Accelerating Fourier transforms using the GPU

Andrew Holme is well known to regular blog readers, as the creator of the awesome (and fearsomely clever) homemade GPS receiver. Over the last few months he’s been experimenting with writing general purpose code for the VideoCore IV graphics processing unit (GPU) in the BCM2835, the microchip at the heart of the Raspberry Pi, to create an accelerated fast Fourier transform library. Taking the Fourier transform of a function yields its frequency spectrum (i.e. the pure harmonic functions which can be added together to reconstruct the original function). In the following example, shamelessly lifted from Wikipedia, we have a function which oscillates roughly three times per second, and whose Fourier transform unsurprisingly has a peak around 3Hz.
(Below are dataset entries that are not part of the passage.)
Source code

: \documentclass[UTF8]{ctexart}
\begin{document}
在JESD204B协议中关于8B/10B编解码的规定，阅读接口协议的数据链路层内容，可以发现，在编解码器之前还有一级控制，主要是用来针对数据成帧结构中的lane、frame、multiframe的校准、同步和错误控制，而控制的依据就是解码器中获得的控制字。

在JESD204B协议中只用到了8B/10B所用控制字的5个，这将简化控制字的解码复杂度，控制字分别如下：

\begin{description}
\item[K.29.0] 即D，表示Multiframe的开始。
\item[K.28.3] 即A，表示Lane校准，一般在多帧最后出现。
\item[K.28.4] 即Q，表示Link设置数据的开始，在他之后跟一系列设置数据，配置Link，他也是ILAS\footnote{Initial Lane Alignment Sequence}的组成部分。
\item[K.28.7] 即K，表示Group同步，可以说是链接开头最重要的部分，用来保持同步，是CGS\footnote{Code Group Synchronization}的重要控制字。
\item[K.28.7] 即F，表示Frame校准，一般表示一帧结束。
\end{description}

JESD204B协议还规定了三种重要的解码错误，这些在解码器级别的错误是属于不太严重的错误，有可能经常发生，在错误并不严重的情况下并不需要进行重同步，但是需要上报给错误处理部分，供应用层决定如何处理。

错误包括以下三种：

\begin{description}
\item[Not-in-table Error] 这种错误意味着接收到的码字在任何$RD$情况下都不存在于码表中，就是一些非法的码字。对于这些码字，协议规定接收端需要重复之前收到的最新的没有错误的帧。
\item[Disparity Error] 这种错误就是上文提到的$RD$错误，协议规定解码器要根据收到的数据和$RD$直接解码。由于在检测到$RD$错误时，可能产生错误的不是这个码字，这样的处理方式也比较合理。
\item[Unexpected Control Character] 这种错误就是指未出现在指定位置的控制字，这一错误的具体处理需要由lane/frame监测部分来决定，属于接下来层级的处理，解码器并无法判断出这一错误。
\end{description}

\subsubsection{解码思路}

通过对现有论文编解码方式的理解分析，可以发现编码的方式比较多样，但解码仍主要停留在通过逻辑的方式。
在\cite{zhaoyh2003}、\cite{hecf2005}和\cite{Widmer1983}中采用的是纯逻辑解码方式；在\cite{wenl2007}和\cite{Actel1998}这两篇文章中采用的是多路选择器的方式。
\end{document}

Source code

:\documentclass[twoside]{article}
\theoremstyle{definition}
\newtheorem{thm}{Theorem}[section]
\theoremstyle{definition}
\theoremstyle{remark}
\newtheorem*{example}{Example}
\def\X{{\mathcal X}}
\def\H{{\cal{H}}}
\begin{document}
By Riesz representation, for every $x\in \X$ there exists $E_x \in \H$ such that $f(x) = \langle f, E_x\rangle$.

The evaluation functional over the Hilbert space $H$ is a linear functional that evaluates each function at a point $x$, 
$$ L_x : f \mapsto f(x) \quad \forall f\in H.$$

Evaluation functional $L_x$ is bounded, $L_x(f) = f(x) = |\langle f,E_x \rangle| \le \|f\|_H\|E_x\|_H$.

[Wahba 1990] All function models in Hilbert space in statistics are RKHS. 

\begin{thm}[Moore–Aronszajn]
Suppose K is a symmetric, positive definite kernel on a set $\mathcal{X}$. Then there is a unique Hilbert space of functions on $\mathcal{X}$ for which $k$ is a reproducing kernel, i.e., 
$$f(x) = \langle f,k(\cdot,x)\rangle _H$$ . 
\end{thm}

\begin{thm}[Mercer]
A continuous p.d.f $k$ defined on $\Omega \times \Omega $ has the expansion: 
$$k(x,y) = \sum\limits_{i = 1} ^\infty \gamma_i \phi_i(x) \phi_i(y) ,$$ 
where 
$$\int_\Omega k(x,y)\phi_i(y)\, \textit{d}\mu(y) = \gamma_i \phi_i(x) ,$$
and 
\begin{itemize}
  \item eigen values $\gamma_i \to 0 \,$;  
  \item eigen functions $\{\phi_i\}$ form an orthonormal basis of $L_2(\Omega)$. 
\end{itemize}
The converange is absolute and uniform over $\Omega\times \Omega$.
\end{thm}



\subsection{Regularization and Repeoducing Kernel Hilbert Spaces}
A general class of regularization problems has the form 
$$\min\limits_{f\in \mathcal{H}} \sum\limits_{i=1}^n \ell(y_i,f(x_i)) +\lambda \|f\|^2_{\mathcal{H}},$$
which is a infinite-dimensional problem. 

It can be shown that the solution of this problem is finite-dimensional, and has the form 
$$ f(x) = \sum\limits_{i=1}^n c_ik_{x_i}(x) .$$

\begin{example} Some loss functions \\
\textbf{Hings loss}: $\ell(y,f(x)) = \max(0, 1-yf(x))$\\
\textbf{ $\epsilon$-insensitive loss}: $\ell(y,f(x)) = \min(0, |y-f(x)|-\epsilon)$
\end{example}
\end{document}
Being able to perform lots of Fourier transforms quickly is useful for all sorts of audio and radio applications including, unsurprisingly, GPS. Ham radio enthusiasts will also find Andrew’s work very useful. In this guest post, Andrew talks about his Fourier transform library for the Pi.

Last October, Eben attended the Radio Society of Great Britain (RSGB) Convention, where radio amateurs told him they wanted a speedy fast Fourier transform (FFT) library to do Software Defined Radio (SDR) projects on the Pi.

GPU_FFT is an FFT library for the Raspberry Pi which exploits the BCM2835 SoC V3D hardware to deliver ten times the performance that is possible on the 700 MHz ARM. Kernels are provided for all power-of-2 FFT lengths from 256 to 131,072 points inclusive.

GPU_FFT uses single-precision floating point for data and twiddle factors, so it does not compete on accuracy with double-precision libraries; however, the relative root-mean-square (rms) error for a 2048-point transform is less than one part per million, which is not bad.

The library runs on dedicated 3D hardware in the BCM2835 SoC, and communication between ARM and GPU adds 100µs of latency which is much longer than the shortest transform takes to compute! To overcome this, batches of transforms can be executed with a single call. Typical per-transform runtimes in microseconds are:

Points    batch=1    batch=10    batch=50    FFTW    Speedup
256 112 22 16 92 5.8x
512 125 37 26 217 8.3x
1024 136 54 45 482 10.7x
2048 180 107 93 952 10.2x
4096 298 256 240 3002 12.5x
8192 689 624 608 5082 8.4x
16384 1274 1167 1131 12005 10.6x
32768 3397 3225 3196 31211 9.8x
65536 6978 6703 6674 82769 12.4x
131072 16734 16110 16171 183731 11.4x

To get GPU_FFT enter the following at the command prompt:

sudo rpi-update && sudo reboot

To build and run the example program:

cd /opt/vc/src/hello_pi/hello_fft
sudo mknod char_dev c 100 0
sudo ./hello_fft.bin

API documentation can be found in the hello_fft folder.